Die Lyrik ist das eine, was einigermaßen an dieser Platte zufrieden stellt - wenngleich nicht restlos überzeugt. Bezüglich der Texte hatte "Primetime" schon deutlich mehr drauf. Herausragend zeichnet sich auf "Roquestar" nur Allis Gesang aus. Sie hört sich hell, jugendlich, eigenwillig an. Aus Silben mit 'i' macht sie oft zwei Noten und springt zwischen den beiden 'i'-Hälften synkopisch. Trotz der Herausforderung, die deutsche Sprache mit Offbeat zu kombinieren, mit Backbeat, Abweichungen vom Vier-Viertel-Takt und Betonen der Eins, hört sie sich bei diesem Unterfangen so an, als vertone sie ihre persönliche Komfortzone.
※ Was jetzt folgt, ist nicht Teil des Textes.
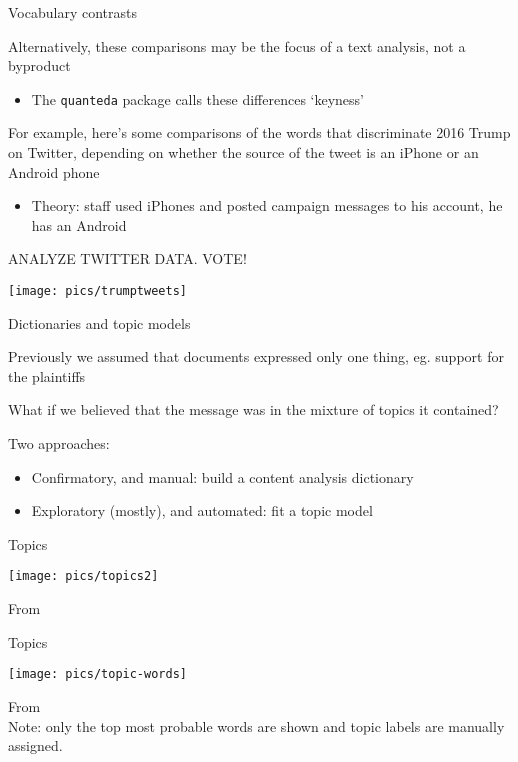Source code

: \documentclass{hertieteaching}
\begin{document}
\begin{frame}{Vocabulary contrasts}

Alternatively, these comparisons may be the focus of a text analysis, not a byproduct
\begin{itemize}
  \item The \texttt{quanteda} package calls these differences `keyness'
\end{itemize}
For example, here's some comparisons of the words that discriminate 2016 Trump on Twitter, depending on whether the source of the tweet is an iPhone or an Android phone
\begin{itemize}
  \item Theory: staff used iPhones and posted campaign messages to his account, he has an Android
\end{itemize}
	
\end{frame}
\begin{frame}{ANALYZE TWITTER DATA. VOTE!}

\centerline{\texttt{[image: pics/trumptweets]}}

\end{frame}





\begin{frame}{Dictionaries and topic models}

Previously we assumed that documents expressed only one thing, eg. support for the plaintiffs

What if we believed that the message was in the mixture of topics it contained?

Two approaches:
\begin{itemize}
  \item Confirmatory, and manual: build a content analysis dictionary
  \item Exploratory (mostly), and automated: fit a topic model
\end{itemize}
  
\end{frame}

\begin{frame}{Topics}

\medskip
\centerline{\texttt{[image: pics/topics2]}}
From \textcite{Blei.etal2003}

\end{frame}

\begin{frame}{Topics}

\medskip
\centerline{\texttt{[image: pics/topic-words]}}
From \textcite{Quinn.etal2006}\\
Note: only the top most probable words are shown and topic labels are manually assigned.

\end{frame}
\end{document}
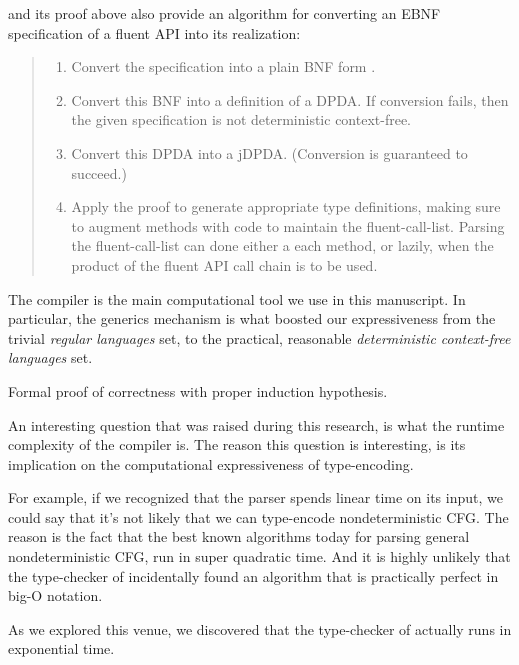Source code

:  and its proof above also provide
an algorithm for converting an EBNF specification of a fluent API into
its realization:
\begin{quote}
  \begin{enumerate}
    \item Convert the specification into a plain BNF form
    .
    \item Convert this BNF into a definition of a DPDA. If conversion fails,
      then the given specification is not deterministic context-free.~\cite{C1}
    \item Convert this DPDA into a jDPDA. (Conversion is guaranteed to succeed.)~\cite{CONVERT}
    \item Apply the proof to generate appropriate \Java type definitions, making sure to
        augment methods with code to maintain the fluent-call-list.
        Parsing the fluent-call-list can done either a each method,
        or lazily, when the product of the fluent API call chain is to
         be used.
  \end{enumerate}
\end{quote}

The \Java compiler is the main computational tool we use
in this manuscript.
In particular, the \Java generics mechanism is what
boosted our expressiveness from the trivial \emph{regular languages}
set, to the practical, reasonable \emph{deterministic context-free languages} set.

Formal proof of correctness with proper induction hypothesis.

An interesting question that was raised during this research,
  is what the runtime complexity of the \Java compiler is.
The reason this question is interesting, is its implication
  on the computational expressiveness of type-encoding.

For example, if we recognized that the \Java parser spends
  linear time on its input, we could say that it's not
  likely that we can type-encode nondeterministic CFG\@.
The reason is the fact that the best known algorithms
  today for parsing general nondeterministic CFG,
  run in super quadratic time.
And it is highly unlikely that the type-checker of \Java incidentally
  found an algorithm that is practically perfect in big-O notation.

As we explored this venue, we discovered that the type-checker of
  \Java actually runs in exponential time.

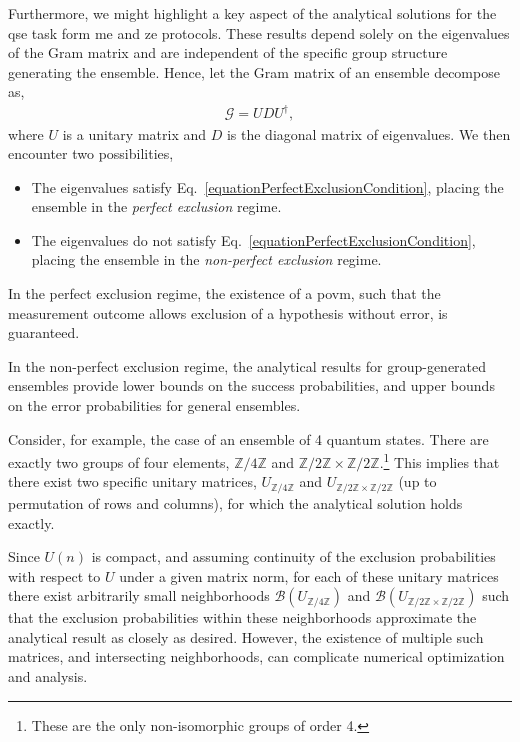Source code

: \documentclass[12pt,letterpaper]{article}
\begin{document}
Furthermore, we might highlight a key aspect of the analytical solutions for the \gls{qse} task form \gls{me} and \gls{ze} protocols. These results depend solely on the eigenvalues of the Gram matrix and are independent of the specific group structure generating the ensemble. Hence, let the Gram matrix of an ensemble decompose as,
\begin{align*}
	\mathcal{G} = U D U^\dagger,
\end{align*}
where $U$ is a unitary matrix and $D$ is the diagonal matrix of eigenvalues. We then encounter two possibilities,
\begin{itemize}
	\item The eigenvalues satisfy Eq.~\eqref{equationPerfectExclusionCondition}, placing the ensemble in the \emph{perfect exclusion} regime.
	\item The eigenvalues do not satisfy Eq.~\eqref{equationPerfectExclusionCondition}, placing the ensemble in the \emph{non-perfect exclusion} regime.
\end{itemize}

In the perfect exclusion regime, the existence of a \gls{povm}, such that the measurement outcome allows exclusion of a hypothesis without error, is guaranteed.

In the non-perfect exclusion regime, the analytical results for group-generated ensembles provide lower bounds on the success probabilities, and upper bounds on the error probabilities for general ensembles.

Consider, for example, the case of an ensemble of 4 quantum states. There are exactly two groups of four elements, $\mathbb{Z}/4\mathbb{Z}$ and $\mathbb{Z}/2\mathbb{Z} \times \mathbb{Z}/2\mathbb{Z}$.\footnote{These are the only non-isomorphic groups of order 4.} This implies that there exist two specific unitary matrices, $U_{\mathbb{Z}/4\mathbb{Z}}$ and $U_{\mathbb{Z}/2\mathbb{Z} \times \mathbb{Z}/2\mathbb{Z}}$ (up to permutation of rows and columns), for which the analytical solution holds exactly.

Since $U(n)$ is compact, and assuming continuity of the exclusion probabilities with respect to $U$ under a given matrix norm, for each of these unitary matrices there exist arbitrarily small neighborhoods $\mathcal{B}(U_{\mathbb{Z}/4\mathbb{Z}})$ and $\mathcal{B}(U_{\mathbb{Z}/2\mathbb{Z} \times \mathbb{Z}/2\mathbb{Z}})$ such that the exclusion probabilities within these neighborhoods approximate the analytical result as closely as desired. However, the existence of multiple such matrices, and intersecting neighborhoods, can complicate numerical optimization and analysis.
\end{document}
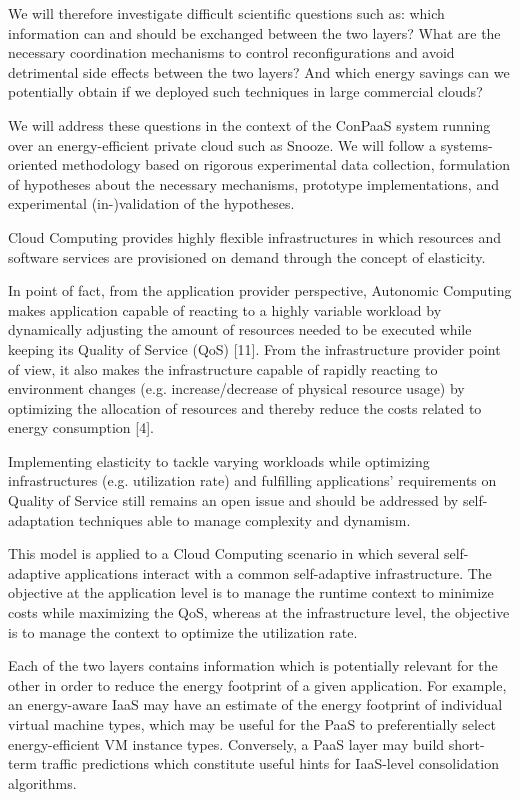 We will therefore investigate difficult scientific questions such as: which information can and should be exchanged between the two layers? What are the necessary coordination mechanisms to control reconfigurations and avoid detrimental side effects between the two layers? And which energy savings can we potentially obtain if we deployed such techniques in large commercial clouds?

We will address these questions in the context of the ConPaaS system running over an energy-efficient private cloud such as Snooze. We will follow a systems-oriented methodology based on rigorous experimental data collection, formulation of hypotheses about the necessary mechanisms, prototype implementations, and experimental (in-)validation of the hypotheses.

Cloud Computing provides highly flexible infrastructures in which resources and software services are provisioned on demand through the concept of elasticity.


In point of fact, from the application provider perspective, Autonomic Computing makes application capable of reacting to a highly variable workload by dynamically adjusting the amount of resources needed to be executed while keeping its Quality of Service (QoS) [11]. From the infrastructure provider point of view, it also makes the infrastructure capable of rapidly reacting to environment changes (e.g. increase/decrease of physical resource usage) by optimizing the allocation of resources and thereby reduce the costs related to energy consumption [4].

Implementing elasticity to tackle varying workloads while optimizing infrastructures (e.g. utilization rate) and fulfilling applications’ requirements on Quality of Service still remains an open issue and should be addressed by self-adaptation techniques able to manage complexity and dynamism. 

This model is applied to a Cloud Computing scenario in which several self-adaptive applications interact with a common self-adaptive infrastructure. The objective at the application level is to manage the runtime context to minimize costs while maximizing the QoS, whereas at the infrastructure level, the objective is to manage the context to optimize the utilization rate. 




Each of the two layers contains information which is potentially relevant for the other in order to reduce the energy footprint of a given application. For example, an energy-aware IaaS may have an estimate of the energy footprint of individual virtual machine types, which may be useful for the PaaS to preferentially select energy-efficient VM instance types. Conversely, a PaaS layer may build short-term traffic predictions which constitute useful hints for IaaS-level consolidation algorithms.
In "Schattenboxer" kräht sie lederjackenrockig und voller Ambivalenz. Mit einer Mischung aus Nena im Abgang der Kehle und Nina Hagen, was den Grad der Frechheit betrifft, singt die 30-Jährige passend zu der Ära, auf die sie immer wieder referiert. Als Anfang der 80er Jahre Disco-Funk, New Wave und NDW gleichzeitig kursieren, bringt kaum eine Crew diese Musik-Genres überein. Alli holt genau das nun nach. Im ersten Track macht das Genre-Blending einen brillanten Eindruck ("Ich Kann Gar Nichts"), in "Schrott" glückt es auch, groovt angenehm. Über die Länge der Platte verschleift sich diese Sound-Koloratur jedoch und verkommt zur nur mehr abgearbeiteten Routine.

Beide vorherigen Alben, "Madonna Whore Komplex" und "Primetime", machten schon Gebrauch von Funkiness auf Rock-Riffs mit einem Schuss Falco. Besonders das zweite strahlte dabei viel Kreativität, Überraschung und das Setzen von Maßstäben aus, riss dank "So Wie Du" sogar im Segment Deutsch-Soul-Ballade mit.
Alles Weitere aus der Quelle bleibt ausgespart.